# Software suggestion for brewery design



## mtb (3/1/17)

MS Paint is lovely and all, but what is everyone else using?


----------



## husky (3/1/17)

AutoCAD only because I have it for work anyway.
I have drawn P&ID's and general arrangements of a few breweries using it. It's good for the 2D stuff but there's better programs around for 3D.
What sort of drawings are you looking to do?


----------



## GibboQLD (3/1/17)

I also use AutoCAD but have been tempted to muck around with SketchUp Make because it's free and there's a massive library of parts already drawn, i.e.:


----------



## mtb (3/1/17)

husky said:


> What sort of drawings are you looking to do?

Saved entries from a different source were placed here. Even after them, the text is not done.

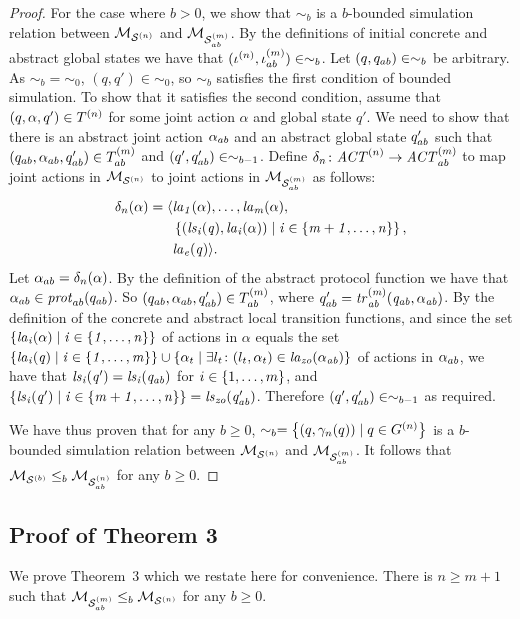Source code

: \documentclass{article}
\newenvironment{customthm}[1]
  {\renewcommand\theinnercustomthm{#1}\innercustomthm}
  {\endinnercustomthm}
\begin{document}
\begin{proof}
For the case where $b >0$, 
     we
    show that $\sim_{b}$ is a $b$-bounded simulation relation  between
    $\mathcal{M}_{\mathcal{S}^{(n)}}$ and $\mathcal{M}_{\mathcal{S}_{ab}^{(m)}}$.  By the definitions of initial concrete and
    abstract global states we have that $(\iota^{({n})}, \iota^{({m})}_{ab}) \in
    \sim_{b}$.  Let $(q, q_{ab}) \in \sim_b$ be arbitrary. As $\sim_{b} =
    \sim_0$, $(q, q') \in \sim_0$, so $\sim_{b}$ satisfies the
    first condition of bounded simulation. To show that
    it satisfies the second condition,  assume that $(q, \alpha, q') \in
    T^{(n)}$ for some joint action $\alpha$ and global state $q'$. We need
    to show that there is an abstract joint action $\alpha_{ab}$ and an abstract
    global state $q_{ab}'$ such that $(q_{ab}, \alpha_{ab}, q_{ab}') \in
    T^{(m)}_{ab}$ and $(q', q_{ab}') \in \sim_{b-1}$.  Define $\delta_n \colon
    \mathit{ACT}^{(n)} \rightarrow \mathit{ACT}^{(m)}_{ab}$ to map joint actions in $\mathcal{M}_{\mathcal{S}^{(n)}}$
    to joint actions in $\mathcal{M}_{\mathcal{S}_{ab}^{(m)}}$ as follows:
\begin{align*}
  \delta_n(\alpha) =  \langle &\it{la}_{1}({\alpha}), \ldots, \it{la}_{m}({\alpha}), \\
    &\left \{ (\it{ls}_{i}(q), \it{la}_{i}({\alpha})) \mid i \in \left \{ m + 1, \ldots, n \right \} \right \}, \\
  &\it{la}_{e}({q})  \rangle.
\end{align*}
Let $\alpha_{ab} = \delta_n(\alpha)$. By the definition of the abstract protocol
function we have that $\alpha_{ab} \in \mathit{prot}_{ab}(q_{ab})$. So $(q_{ab},
\alpha_{ab}, q_{ab}') \in T^{(m)}_{ab}$, where $q_{ab}' = \it{tr}^{(m)}_{ab}
(q_{ab}, \alpha_{ab})$. By the definition of the concrete and abstract local
transition functions, and since the set $\left \{ \it{la}_{i}({\alpha}) \mid i \in
\left \{ 1,\ldots,n \right \} \right \}$ of actions in $\alpha$ equals the set $\left \{ \it{la}_{i}({q}) \mid i
\in \left \{ 1,\ldots,m \right \} \right \} \cup \left \{ \alpha_t \mid \exists l_t \colon (l_t, \alpha_t)
\in \it{la}_{zo}({\alpha_{ab}}) \right \}$ of actions in $\alpha_{ab}$, we have that $\it{ls}_{i}(q') =
\it{ls}_{i}(q_{ab})$ for $i \in \left \{ 1,\ldots,m \right \}$, and $\left \{ \it{ls}_{i}(q') \mid i \in
\left \{ m+1,\ldots,n \right \} \right \} = \it{ls}_{zo}(q_{ab}')$.  Therefore $(q', q_{ab}') \in
    \sim_{b-1}$ as required.

We have thus proven that for any $b \geq 0$, $\sim_b = \left \{ (q, \gamma_n(q))
    \mid q \in G^{(n)}  \right \}$ is a $b$-bounded simulation relation between
    $\mathcal{M}_{\mathcal{S}^{(n)}}$ and $\mathcal{M}_{\mathcal{S}_{ab}^{(m)}}$. It follows that $\mathcal{M}_{\mathcal{S}^{(b)}} \leq_b \mathcal{M}_{\mathcal{S}_{ab}^{(n)}}$ for any
    $b \geq 0$.

\end{proof}


\subsection{Proof of Theorem 3}
We prove Theorem~3 which we restate here for convenience.
\begin{customthm}{3}
There is $n \geq m+1$ such that $\mathcal{M}_{\mathcal{S}_{ab}^{(m)}} \leq_b \mathcal{M}_{\mathcal{S}^{(n)}}$ for any $b \geq 0$.
\end{customthm}
\end{document}
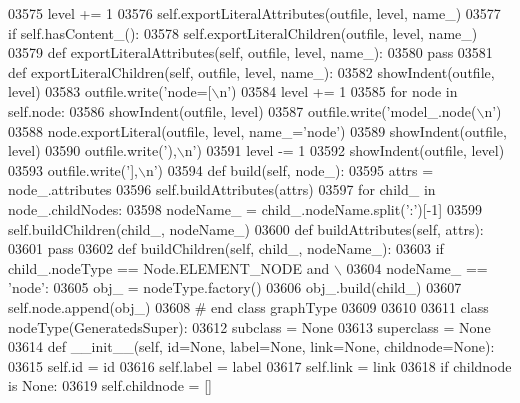 \begin{DoxyCode}
{{{{{{{{{{{{{{{{{{{{{{{{{{{{{{{{{{{{{{{{{{{{{{{{{{{{{{{{{{{{{{{{{{{{{{{{{{{{{{{{{{{{{{{{{{{{{{{{{{{{{{{{{{{{{{{{{{{{{{{{{{{{{{{{{{{{{{{{{{{{{{{{{{{{{{{{{{{{{{{{{{{{{{{{{{{{{{{{{{{{{{{{{{{{{{{{{{{{{{{{{{{{{{{{{{{{{{{{{{{{{{{{{{{{{{{{03575         level += 1
03576         self.exportLiteralAttributes(outfile, level, name\_)
03577         \textcolor{keywordflow}{if} self.hasContent_():
03578             self.exportLiteralChildren(outfile, level, name\_)
03579     \textcolor{keyword}{def }exportLiteralAttributes(self, outfile, level, name\_):
03580         \textcolor{keywordflow}{pass}
03581     \textcolor{keyword}{def }exportLiteralChildren(self, outfile, level, name\_):
03582         showIndent(outfile, level)
03583         outfile.write(\textcolor{stringliteral}{'node=[\(\backslash\)n'})
03584         level += 1
03585         \textcolor{keywordflow}{for} node \textcolor{keywordflow}{in} self.node:
03586             showIndent(outfile, level)
03587             outfile.write(\textcolor{stringliteral}{'model\_.node(\(\backslash\)n'})
03588             node.exportLiteral(outfile, level, name\_=\textcolor{stringliteral}{'node'})
03589             showIndent(outfile, level)
03590             outfile.write(\textcolor{stringliteral}{'),\(\backslash\)n'})
03591         level -= 1
03592         showIndent(outfile, level)
03593         outfile.write(\textcolor{stringliteral}{'],\(\backslash\)n'})
03594     \textcolor{keyword}{def }build(self, node\_):
03595         attrs = node\_.attributes
03596         self.buildAttributes(attrs)
03597         \textcolor{keywordflow}{for} child\_ \textcolor{keywordflow}{in} node\_.childNodes:
03598             nodeName\_ = child\_.nodeName.split(\textcolor{stringliteral}{':'})[-1]
03599             self.buildChildren(child\_, nodeName\_)
03600     \textcolor{keyword}{def }buildAttributes(self, attrs):
03601         \textcolor{keywordflow}{pass}
03602     \textcolor{keyword}{def }buildChildren(self, child\_, nodeName\_):
03603         \textcolor{keywordflow}{if} child\_.nodeType == Node.ELEMENT\_NODE \textcolor{keywordflow}{and} \(\backslash\)
03604             nodeName\_ == \textcolor{stringliteral}{'node'}:
03605             obj\_ = nodeType.factory()
03606             obj\_.build(child\_)
03607             self.node.append(obj\_)
03608 \textcolor{comment}{# end class graphType}
03609 
03610 
03611 \textcolor{keyword}{class }nodeType(GeneratedsSuper):
03612     subclass = \textcolor{keywordtype}{None}
03613     superclass = \textcolor{keywordtype}{None}
03614     \textcolor{keyword}{def }__init__(self, id=None, label=None, link=None, childnode=None):
03615         self.id = id
03616         self.label = label
03617         self.link = link
03618         \textcolor{keywordflow}{if} childnode \textcolor{keywordflow}{is} \textcolor{keywordtype}{None}:
03619             self.childnode = []
}}}}}}}}}}}}}}}}}}}}}}}}}}}}}}}}}}}}}}}}}}}}}}}}}}}}}}}}}}}}}}}}}}}}}}}}}}}}}}}}}}}}}}}}}}}}}}}}}}}}}}}}}}}}}}}}}}}}}}}}}}}}}}}}}}}}}}}}}}}}}}}}}}}}}}}}}}}}}}}}}}}}}}}}}}}}}}}}}}}}}}}}}}}}}}}}}}}}}}}}}}}}}}}}}}}}}}}}}}}}}}}}}}}}}}}}
\end{DoxyCode}
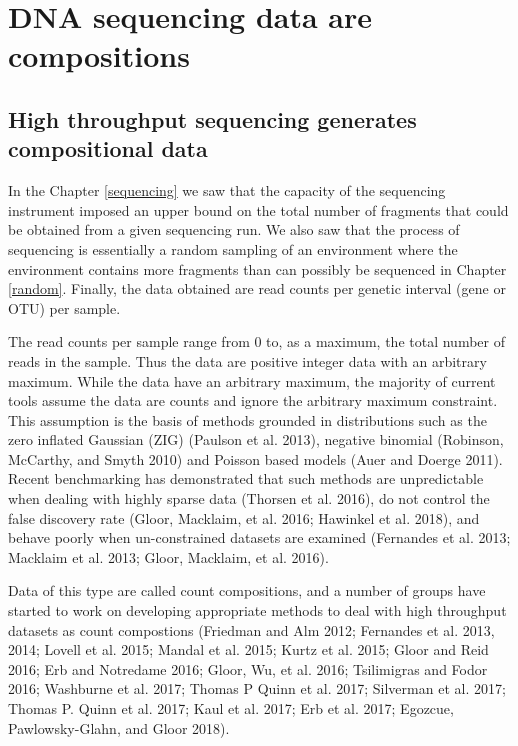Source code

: \documentclass[onecolumn]{article}
\begin{document}
\hypertarget{CoDa}{%
\section{DNA sequencing data are compositions}\label{CoDa}}

\hypertarget{high-throughput-sequencing-generates-compositional-data}{%
\subsection{High throughput sequencing generates compositional data}\label{high-throughput-sequencing-generates-compositional-data}}

In the Chapter \ref{sequencing} we saw that the capacity of the sequencing instrument imposed an upper bound on the total number of fragments that could be obtained from a given sequencing run. We also saw that the process of sequencing is essentially a random sampling of an environment where the environment contains more fragments than can possibly be sequenced in Chapter \ref{random}. Finally, the data obtained are read counts per genetic interval (gene or OTU) per sample.

The read counts per sample range from 0 to, as a maximum, the total number of reads in the sample. Thus the data are positive integer data with an arbitrary maximum. While the data have an arbitrary maximum, the majority of current tools assume the data are counts and ignore the arbitrary maximum constraint. This assumption is the basis of methods grounded in distributions such as the zero inflated Gaussian (ZIG) (Paulson et al. 2013), negative binomial (Robinson, McCarthy, and Smyth 2010) and Poisson based models (Auer and Doerge 2011). Recent benchmarking has demonstrated that such methods are unpredictable when dealing with highly sparse data (Thorsen et al. 2016), do not control the false discovery rate (Gloor, Macklaim, et al. 2016; Hawinkel et al. 2018), and behave poorly when un-constrained datasets are examined (Fernandes et al. 2013; Macklaim et al. 2013; Gloor, Macklaim, et al. 2016).

Data of this type are called count compositions, and a number of groups have started to work on developing appropriate methods to deal with high throughput datasets as count compostions (Friedman and Alm 2012; Fernandes et al. 2013, 2014; Lovell et al. 2015; Mandal et al. 2015; Kurtz et al. 2015; Gloor and Reid 2016; Erb and Notredame 2016; Gloor, Wu, et al. 2016; Tsilimigras and Fodor 2016; Washburne et al. 2017; Thomas P Quinn et al. 2017; Silverman et al. 2017; Thomas P. Quinn et al. 2017; Kaul et al. 2017; Erb et al. 2017; Egozcue, Pawlowsky-Glahn, and Gloor 2018).
\end{document}
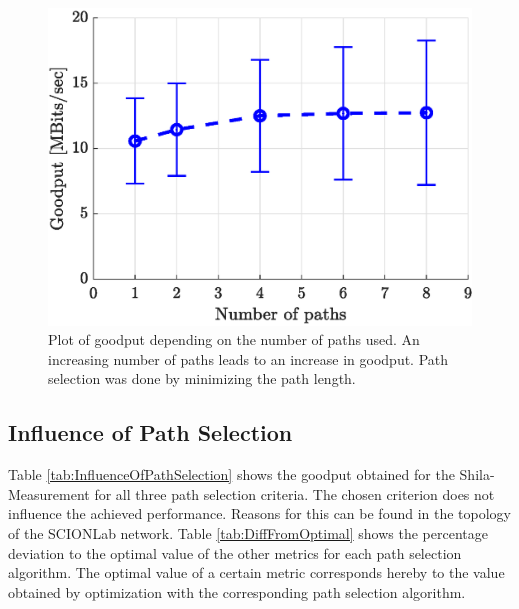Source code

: \begin{figure}
	\begin{center}
		\includegraphics[scale=0.65]{../illustrations/performanceEvaluation/PerformanceWrtPathShortestpath.eps}  
		\caption[]{Plot of goodput depending on the number of paths used. An increasing number of paths leads to an increase in goodput. Path selection was done by minimizing the path length.}
		\label{fig:GoodputWrtToNOfPathsForShortestPath}
	\end{center}
\end{figure}

\subsection*{Influence of Path Selection}
\label{subsec:InfluencePathSelection}

Table \ref{tab:InfluenceOfPathSelection} shows the goodput obtained for the Shila-Measurement for all three path selection criteria. The chosen criterion does not influence the achieved performance. Reasons for this can be found in the topology of the SCIONLab network. Table \ref{tab:DiffFromOptimal}  shows the percentage deviation to the optimal value of the other metrics for each path selection algorithm. The optimal value of a certain metric corresponds hereby to the value obtained by optimization with the corresponding path selection algorithm.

Nothing too crazy, I just want to conceptualise every part of the brewery (shelving, fittings, valves etc) before I blow a wad at Bunnings (a wad of cash.. yeah.. h34r: )


----------



## mtb (3/1/17)

GibboQLD said:


> I also use AutoCAD but have been tempted to muck around with SketchUp Make because it's free and there's a massive library of parts already drawn, i.e.:


This looks like what I'm after - if I get tired of brewery design, I can remake a CSGO map for shits and giggles


----------



## Matplat (3/1/17)

mtb said:


> *Nothing too crazy*, I *just* want to conceptualise *every part of the brewery*


so nonchalant!


----------



## mtb (3/1/17)

Preferably it will also integrate with Beersmith and order/deliver my ingredients for me. And sexual favours.


----------



## wally (3/1/17)

Is that you Bandito?


----------



## mxd (3/1/17)

Onshape free CAD tool online


----------